* Task details: Please repeat the line that contains "If you define" and every line after it, exactly, through the end of the records.

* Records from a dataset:
>>>>
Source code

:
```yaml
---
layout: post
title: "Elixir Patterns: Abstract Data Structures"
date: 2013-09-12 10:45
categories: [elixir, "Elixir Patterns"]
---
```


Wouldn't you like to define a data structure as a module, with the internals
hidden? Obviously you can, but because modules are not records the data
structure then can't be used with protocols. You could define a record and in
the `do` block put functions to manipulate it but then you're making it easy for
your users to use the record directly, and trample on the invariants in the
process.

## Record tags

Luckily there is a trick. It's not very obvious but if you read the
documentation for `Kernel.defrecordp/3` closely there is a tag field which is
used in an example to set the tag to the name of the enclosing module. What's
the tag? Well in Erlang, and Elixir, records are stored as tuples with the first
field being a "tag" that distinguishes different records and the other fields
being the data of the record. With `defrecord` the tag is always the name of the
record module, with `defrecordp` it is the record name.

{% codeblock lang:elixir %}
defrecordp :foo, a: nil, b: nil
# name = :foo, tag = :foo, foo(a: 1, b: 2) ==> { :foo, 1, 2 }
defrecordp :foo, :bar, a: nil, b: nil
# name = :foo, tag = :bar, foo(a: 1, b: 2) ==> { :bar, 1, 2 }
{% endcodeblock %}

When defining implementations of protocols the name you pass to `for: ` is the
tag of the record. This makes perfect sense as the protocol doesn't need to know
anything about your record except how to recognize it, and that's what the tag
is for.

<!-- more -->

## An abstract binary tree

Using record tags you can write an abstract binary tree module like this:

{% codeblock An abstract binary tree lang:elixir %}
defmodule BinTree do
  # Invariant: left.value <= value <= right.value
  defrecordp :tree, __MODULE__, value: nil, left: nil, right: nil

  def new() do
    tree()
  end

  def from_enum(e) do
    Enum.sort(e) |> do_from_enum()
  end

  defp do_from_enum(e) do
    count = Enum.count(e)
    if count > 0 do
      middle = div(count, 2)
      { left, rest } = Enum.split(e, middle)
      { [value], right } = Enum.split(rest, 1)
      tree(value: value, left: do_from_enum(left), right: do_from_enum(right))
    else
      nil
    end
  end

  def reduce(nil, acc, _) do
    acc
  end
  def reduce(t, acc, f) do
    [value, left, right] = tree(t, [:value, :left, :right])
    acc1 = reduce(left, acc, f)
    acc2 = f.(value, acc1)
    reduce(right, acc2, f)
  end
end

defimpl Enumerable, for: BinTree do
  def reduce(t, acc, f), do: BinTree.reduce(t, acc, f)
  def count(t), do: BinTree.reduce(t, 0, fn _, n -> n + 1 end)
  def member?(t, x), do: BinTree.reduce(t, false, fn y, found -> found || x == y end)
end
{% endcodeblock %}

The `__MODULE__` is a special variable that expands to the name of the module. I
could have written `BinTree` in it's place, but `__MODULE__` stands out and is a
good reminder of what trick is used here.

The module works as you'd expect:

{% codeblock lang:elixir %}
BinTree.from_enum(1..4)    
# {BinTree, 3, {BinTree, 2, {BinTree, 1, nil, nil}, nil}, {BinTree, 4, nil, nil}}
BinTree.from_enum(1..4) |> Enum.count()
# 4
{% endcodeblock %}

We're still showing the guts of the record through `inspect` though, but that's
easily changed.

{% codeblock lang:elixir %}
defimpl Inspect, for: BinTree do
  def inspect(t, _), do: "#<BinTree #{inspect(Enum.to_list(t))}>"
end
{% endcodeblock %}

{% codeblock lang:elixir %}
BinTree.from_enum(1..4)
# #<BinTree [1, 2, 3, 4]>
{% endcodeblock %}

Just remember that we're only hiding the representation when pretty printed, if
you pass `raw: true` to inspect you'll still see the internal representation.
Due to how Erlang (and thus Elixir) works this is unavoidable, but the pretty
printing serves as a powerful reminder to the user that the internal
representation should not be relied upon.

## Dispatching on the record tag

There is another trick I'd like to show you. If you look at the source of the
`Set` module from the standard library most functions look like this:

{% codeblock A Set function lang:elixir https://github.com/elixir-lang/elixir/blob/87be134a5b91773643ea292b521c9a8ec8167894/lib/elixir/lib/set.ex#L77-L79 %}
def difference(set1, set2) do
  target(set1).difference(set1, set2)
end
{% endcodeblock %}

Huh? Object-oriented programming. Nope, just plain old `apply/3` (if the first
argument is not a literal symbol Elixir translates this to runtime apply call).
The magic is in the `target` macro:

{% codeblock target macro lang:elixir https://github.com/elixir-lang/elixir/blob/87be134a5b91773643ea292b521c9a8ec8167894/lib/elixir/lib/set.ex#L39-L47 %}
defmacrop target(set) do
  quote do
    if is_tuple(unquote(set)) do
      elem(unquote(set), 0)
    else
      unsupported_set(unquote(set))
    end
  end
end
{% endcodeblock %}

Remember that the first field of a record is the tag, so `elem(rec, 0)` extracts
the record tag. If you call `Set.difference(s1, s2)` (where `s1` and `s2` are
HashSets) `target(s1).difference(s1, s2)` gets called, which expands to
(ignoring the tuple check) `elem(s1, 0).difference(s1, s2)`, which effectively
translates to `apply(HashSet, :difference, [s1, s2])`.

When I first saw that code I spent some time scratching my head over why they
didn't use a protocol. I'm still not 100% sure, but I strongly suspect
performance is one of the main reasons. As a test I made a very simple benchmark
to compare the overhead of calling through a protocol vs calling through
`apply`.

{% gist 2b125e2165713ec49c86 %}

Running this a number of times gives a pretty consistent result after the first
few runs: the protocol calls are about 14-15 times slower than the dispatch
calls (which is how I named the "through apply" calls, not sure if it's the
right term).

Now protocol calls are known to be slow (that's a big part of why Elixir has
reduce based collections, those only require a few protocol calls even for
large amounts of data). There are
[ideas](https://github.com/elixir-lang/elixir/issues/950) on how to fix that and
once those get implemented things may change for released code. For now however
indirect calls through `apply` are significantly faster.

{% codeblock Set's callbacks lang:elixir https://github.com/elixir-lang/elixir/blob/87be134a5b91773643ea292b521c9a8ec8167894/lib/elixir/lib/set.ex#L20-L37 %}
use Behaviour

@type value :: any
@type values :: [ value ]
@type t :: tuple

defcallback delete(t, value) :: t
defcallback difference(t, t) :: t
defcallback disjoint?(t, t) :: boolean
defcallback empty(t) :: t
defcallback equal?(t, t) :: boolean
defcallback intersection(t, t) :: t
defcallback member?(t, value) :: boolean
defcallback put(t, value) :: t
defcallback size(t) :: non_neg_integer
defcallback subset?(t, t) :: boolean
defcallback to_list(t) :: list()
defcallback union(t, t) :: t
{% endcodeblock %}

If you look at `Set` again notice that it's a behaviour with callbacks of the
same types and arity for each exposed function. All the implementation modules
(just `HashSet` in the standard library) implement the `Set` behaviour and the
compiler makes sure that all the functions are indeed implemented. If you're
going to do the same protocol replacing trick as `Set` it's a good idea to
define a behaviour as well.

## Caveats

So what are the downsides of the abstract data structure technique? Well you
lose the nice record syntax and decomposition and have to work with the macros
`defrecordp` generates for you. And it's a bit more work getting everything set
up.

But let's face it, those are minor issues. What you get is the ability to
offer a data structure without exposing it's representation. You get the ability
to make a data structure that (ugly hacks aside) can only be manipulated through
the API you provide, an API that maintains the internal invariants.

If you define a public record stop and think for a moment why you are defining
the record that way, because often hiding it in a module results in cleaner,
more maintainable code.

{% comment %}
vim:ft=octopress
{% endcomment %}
<<<<
* Written reply:
If you define a public record stop and think for a moment why you are defining
the record that way, because often hiding it in a module results in cleaner,
more maintainable code.

{% comment %}
vim:ft=octopress
{% endcomment %}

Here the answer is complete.